Jika untuk menjaring Like di Facebook kamu mengedepankan kekuatan dan keindahan kata atau alat lainnya (bahkan ada sebuah grup yang ditujukan untuk menjaring jempol saja! Parah!), maka untuk menjaring Like bagi pribadimu, kamu pun mempunyai banyak alat.
Pertama, tentu dengan keindahan akhlak. Sudahlah, saya tak usah mencontohkan bagaimana akhlak yang baik, toh semua sudah tahu. Jika ada matahari terik, kita tak perlu bilang bahwa sekarang masih siang, kan?
Kedua, keindahan penampilan. Itu tak harus dengan baju mahal atau minyak nyongnyong super. Cukup dengan kerapian dan kebersihan, kamu akan mendapat banyak Like dari kawanmu. Kata Rasulullah, artinya, “Termasuk kemuliaan seorang mukmin disisi Allah, adalah kebersihan bajunya dan keridlaannya dengan apa yang ada”. [HR. Abu Nuaim].
Ketiga, hal yang tak semua orang memiliknya: Ketampanan atau kecantikan wajah, normalnya ukuran badan. Berbeda dengan dua hal yang diatas, yang bisa kita usahakan, untuk point ketiga ini murni pemberian dari Allah. Mereka yang tampan, cantik, bentuk badannya menawan, tentu banyak mendapat Like–kita tak bisa iri untuk hal ini. Hanya saja, memang hal ini mendukung, tapi jika dua point diatas hilang, point ketiga akan tak berguna sama sekali.

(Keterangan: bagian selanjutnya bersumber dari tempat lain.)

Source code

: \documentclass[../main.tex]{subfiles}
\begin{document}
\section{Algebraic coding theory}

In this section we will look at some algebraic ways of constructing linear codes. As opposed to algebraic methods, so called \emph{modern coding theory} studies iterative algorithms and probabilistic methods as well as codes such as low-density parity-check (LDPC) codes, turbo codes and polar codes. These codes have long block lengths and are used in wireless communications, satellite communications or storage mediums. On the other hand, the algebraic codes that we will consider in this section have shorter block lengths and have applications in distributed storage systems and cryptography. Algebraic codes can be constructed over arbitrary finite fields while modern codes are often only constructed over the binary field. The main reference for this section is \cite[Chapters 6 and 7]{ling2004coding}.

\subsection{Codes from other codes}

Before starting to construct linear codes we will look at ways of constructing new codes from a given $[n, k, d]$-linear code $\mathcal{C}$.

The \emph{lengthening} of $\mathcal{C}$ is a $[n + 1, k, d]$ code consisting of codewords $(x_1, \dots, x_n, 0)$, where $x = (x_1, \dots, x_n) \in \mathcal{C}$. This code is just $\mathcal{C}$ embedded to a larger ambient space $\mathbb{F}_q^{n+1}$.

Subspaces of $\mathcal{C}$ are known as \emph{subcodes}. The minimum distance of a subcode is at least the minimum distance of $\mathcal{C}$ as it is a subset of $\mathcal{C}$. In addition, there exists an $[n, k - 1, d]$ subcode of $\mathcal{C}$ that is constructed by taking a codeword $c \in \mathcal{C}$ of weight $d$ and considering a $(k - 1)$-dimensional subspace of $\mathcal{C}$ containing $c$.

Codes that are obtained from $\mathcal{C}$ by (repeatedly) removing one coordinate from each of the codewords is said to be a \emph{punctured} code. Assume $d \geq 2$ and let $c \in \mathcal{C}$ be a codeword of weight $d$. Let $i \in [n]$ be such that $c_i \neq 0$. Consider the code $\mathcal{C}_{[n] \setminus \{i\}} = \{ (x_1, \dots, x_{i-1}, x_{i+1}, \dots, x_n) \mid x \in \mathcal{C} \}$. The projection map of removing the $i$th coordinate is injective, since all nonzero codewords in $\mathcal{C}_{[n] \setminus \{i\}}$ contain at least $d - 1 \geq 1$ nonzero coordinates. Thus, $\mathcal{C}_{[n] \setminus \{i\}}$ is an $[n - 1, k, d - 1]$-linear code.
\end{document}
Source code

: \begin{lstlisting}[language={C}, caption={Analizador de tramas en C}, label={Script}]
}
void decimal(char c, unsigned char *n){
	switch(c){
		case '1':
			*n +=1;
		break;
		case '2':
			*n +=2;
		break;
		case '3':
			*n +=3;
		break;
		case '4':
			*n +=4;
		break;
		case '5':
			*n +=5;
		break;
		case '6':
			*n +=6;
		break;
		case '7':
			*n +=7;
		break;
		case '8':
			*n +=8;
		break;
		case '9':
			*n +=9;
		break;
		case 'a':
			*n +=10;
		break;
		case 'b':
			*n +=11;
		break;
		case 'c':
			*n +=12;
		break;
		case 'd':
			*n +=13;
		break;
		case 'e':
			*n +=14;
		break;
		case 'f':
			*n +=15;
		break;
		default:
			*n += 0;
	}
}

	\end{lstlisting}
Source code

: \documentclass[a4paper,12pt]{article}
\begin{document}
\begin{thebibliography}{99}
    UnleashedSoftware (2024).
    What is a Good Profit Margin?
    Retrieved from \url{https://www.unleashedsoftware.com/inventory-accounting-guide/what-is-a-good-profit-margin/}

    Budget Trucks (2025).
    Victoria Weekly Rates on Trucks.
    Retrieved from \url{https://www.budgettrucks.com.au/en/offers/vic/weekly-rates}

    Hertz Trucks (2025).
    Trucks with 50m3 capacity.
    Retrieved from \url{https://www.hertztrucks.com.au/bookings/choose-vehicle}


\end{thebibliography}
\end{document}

Maka, bagi mereka yang tak mendapat bagian dari point ketiga, jangan rusak imagemu dengan tak melakukan dua point pertama! Jangan sampai dibilang, “wajah jelek, akhlak jelek!”
Sekedar memberi tahu, salah satu hal yang bisa menjaring Like untukmu, adalah ketika kamu murah senyum pada setiap orang yang berinteraksi denganmu. Selain karena senyum adalah sedekah, senyum akan menandaimu sebagai orang yang ramah pada tiap orang yang disekitarmu! Sebuah peribahasa daerah dari Makkah berkata, “Laqini wala tughaddini”. Arti bebasnya, temuilah aku dengan wajah tersenyum meski kamu tak memberi aku apa-apa. Daripada kamu memberiku sesuatu, tapi wajahmu kusut! Ya, karena yang akan membekas pada hati seseorang, adalah bagaimana caramu menerima seorang yang ingin berbincang denganmu, bukan apa yang kamu berikan pada mereka!
Nah, bersyukurlah jika banyak orang menyukaimu, me-Like-mu. Semoga saja, itu sebuah tanda dari sebuah hadits yang artinya, “Jika Allah mencintai seorang hamba, maka Allah berkata pada Jibril, “Aku mencintai si fulan, maka cintailah dia!”. Jibril lantas mencintainya. Jibril pun berkata pada seluruh malaikat, “Allah mencintai si fulan, maka cintailah ia!” Dan malaikat pun mencintainya. Lantas malaikat berkata pada penguni bumi, bahwa Allah mencintai si fulan, maka cintailah ia!” Penduduk bumi pun lantas mencintainya.”
Tapi ingat, bahwa Like dari orang disekitarmu adalah pemberian dari Allah. Syukurilah, dan hati-hati jangan sampai terlepas dari tanganmu!
Dan satu lagi, Allah berfirman yang artinya, “Katakan (Wahai Rasulullah), jika kalian mencintai Allah maka ikutilah ajaranku! Allah pun akan mencintai kalian dan memaafkan kalian.” Hei, ini adalah “Like” paling agung yang ada di hidup kita!
Sekarang, siap mendapat Like dari orang di sekitarmu? Dan, ingin mendapat cinta dari Allah tidak? Mulailah dengan Bismillah!